### What you will do
Go over the entries and report the lines where the word "memory" occurs.

[Stored data]
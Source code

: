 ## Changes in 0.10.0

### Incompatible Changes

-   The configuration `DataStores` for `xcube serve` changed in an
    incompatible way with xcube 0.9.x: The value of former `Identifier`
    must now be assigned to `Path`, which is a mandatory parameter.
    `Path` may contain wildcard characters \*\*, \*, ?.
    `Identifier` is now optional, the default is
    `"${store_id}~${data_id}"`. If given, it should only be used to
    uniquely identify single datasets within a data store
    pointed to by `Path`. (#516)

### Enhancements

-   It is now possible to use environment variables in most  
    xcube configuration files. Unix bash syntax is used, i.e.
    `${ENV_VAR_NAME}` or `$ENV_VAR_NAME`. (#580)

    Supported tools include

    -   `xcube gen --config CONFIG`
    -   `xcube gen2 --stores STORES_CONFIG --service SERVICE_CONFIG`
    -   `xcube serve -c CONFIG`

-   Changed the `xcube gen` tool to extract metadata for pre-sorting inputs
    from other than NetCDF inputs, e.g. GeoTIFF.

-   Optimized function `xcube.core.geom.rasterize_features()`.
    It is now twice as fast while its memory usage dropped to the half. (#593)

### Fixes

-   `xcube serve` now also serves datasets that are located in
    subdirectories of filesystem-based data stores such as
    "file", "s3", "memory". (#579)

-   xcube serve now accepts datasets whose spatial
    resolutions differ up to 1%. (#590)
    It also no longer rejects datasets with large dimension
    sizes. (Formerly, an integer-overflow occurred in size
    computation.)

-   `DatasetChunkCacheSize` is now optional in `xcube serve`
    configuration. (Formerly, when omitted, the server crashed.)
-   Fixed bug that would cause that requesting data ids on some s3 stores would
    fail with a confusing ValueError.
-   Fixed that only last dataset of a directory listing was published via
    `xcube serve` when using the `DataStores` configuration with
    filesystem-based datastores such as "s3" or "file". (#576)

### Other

--

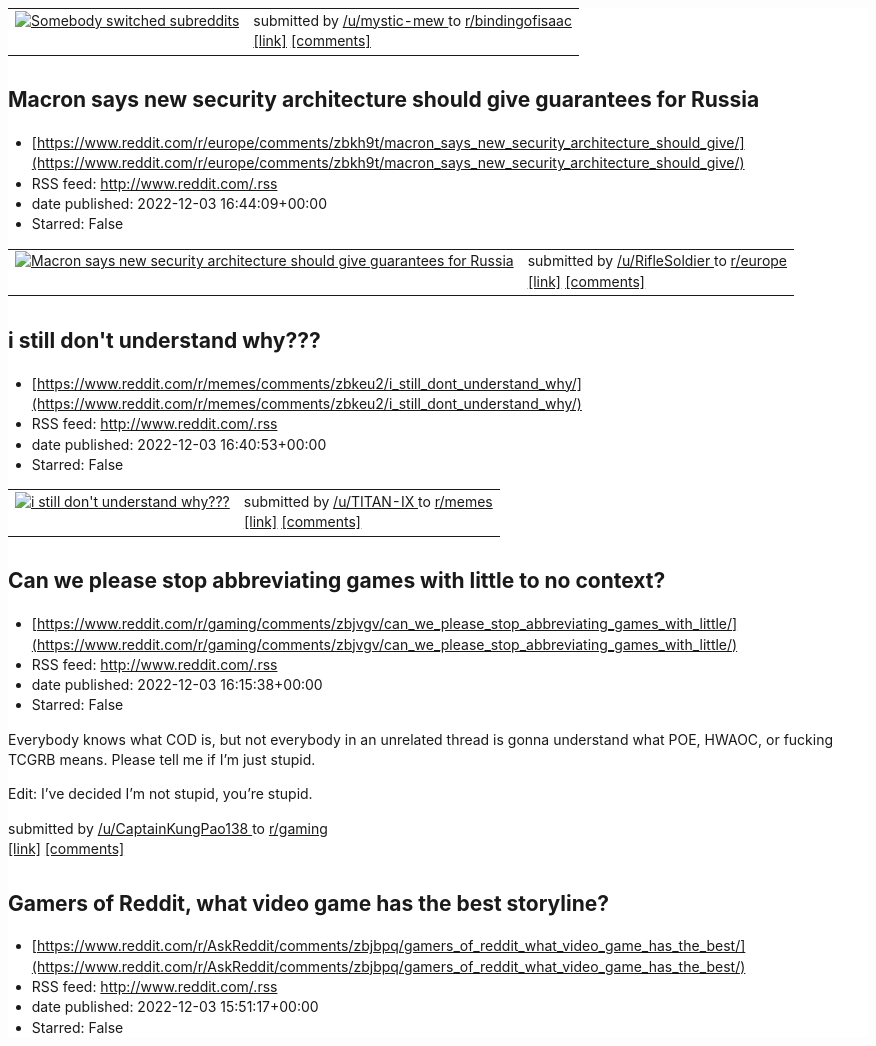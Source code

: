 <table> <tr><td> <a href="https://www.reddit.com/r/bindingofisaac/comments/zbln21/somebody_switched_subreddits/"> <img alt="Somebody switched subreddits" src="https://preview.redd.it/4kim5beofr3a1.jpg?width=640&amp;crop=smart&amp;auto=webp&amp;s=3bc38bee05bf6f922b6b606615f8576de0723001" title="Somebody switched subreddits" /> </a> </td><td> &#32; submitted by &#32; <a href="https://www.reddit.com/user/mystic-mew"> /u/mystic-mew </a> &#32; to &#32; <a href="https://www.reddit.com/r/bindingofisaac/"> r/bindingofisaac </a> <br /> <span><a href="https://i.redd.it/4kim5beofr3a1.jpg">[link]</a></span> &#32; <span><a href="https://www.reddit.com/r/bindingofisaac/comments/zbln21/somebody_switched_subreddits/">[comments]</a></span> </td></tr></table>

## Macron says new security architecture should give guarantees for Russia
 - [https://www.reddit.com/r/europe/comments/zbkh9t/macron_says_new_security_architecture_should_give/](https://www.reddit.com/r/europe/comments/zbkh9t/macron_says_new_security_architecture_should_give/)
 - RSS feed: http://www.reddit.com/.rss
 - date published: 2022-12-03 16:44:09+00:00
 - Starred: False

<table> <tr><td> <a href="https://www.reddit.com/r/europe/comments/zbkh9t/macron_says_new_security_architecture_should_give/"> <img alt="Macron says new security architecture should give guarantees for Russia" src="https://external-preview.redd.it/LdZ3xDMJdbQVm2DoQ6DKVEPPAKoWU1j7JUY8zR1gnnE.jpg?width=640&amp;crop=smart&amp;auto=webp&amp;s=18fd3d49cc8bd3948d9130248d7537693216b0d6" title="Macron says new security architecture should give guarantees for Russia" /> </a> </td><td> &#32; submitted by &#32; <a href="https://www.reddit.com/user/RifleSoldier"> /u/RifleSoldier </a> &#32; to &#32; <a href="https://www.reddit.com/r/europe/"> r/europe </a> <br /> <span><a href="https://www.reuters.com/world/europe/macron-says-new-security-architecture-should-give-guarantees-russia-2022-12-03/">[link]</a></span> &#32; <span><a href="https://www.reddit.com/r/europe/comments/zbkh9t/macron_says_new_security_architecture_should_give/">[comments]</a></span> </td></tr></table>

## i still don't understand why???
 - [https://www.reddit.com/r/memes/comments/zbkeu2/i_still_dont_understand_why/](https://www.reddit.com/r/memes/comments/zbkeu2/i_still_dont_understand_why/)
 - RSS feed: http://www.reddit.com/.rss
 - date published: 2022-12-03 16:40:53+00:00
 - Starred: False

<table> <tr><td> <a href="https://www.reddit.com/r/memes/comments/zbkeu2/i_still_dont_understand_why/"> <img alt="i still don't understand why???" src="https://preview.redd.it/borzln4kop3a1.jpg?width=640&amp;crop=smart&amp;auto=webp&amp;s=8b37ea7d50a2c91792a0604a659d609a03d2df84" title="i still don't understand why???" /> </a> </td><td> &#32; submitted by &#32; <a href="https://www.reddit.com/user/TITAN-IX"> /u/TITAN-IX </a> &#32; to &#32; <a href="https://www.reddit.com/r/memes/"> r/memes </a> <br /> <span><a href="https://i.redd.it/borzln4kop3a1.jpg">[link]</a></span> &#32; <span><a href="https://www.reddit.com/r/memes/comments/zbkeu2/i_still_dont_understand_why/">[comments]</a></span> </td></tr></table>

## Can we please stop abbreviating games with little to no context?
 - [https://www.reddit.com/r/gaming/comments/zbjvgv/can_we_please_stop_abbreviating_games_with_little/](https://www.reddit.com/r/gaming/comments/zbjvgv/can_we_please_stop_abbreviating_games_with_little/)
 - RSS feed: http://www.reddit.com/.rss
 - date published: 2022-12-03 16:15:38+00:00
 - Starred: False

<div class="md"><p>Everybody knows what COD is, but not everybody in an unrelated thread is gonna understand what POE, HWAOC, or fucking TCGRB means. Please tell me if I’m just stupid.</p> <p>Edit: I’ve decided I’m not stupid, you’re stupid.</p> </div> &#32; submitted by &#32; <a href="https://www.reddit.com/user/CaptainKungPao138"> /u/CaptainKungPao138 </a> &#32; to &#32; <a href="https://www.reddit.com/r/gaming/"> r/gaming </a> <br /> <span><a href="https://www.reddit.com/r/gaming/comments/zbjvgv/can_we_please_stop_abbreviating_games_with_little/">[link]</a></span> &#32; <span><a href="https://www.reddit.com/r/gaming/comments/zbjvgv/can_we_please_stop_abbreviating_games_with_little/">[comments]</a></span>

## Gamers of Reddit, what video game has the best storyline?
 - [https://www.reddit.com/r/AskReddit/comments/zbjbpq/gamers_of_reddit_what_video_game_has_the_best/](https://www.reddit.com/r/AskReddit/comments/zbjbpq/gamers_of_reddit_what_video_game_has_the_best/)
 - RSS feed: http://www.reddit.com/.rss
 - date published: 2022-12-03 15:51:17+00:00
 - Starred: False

### The answer
    It is now twice as fast while its memory usage dropped to the half. (#593)
    "file", "s3", "memory". (#579)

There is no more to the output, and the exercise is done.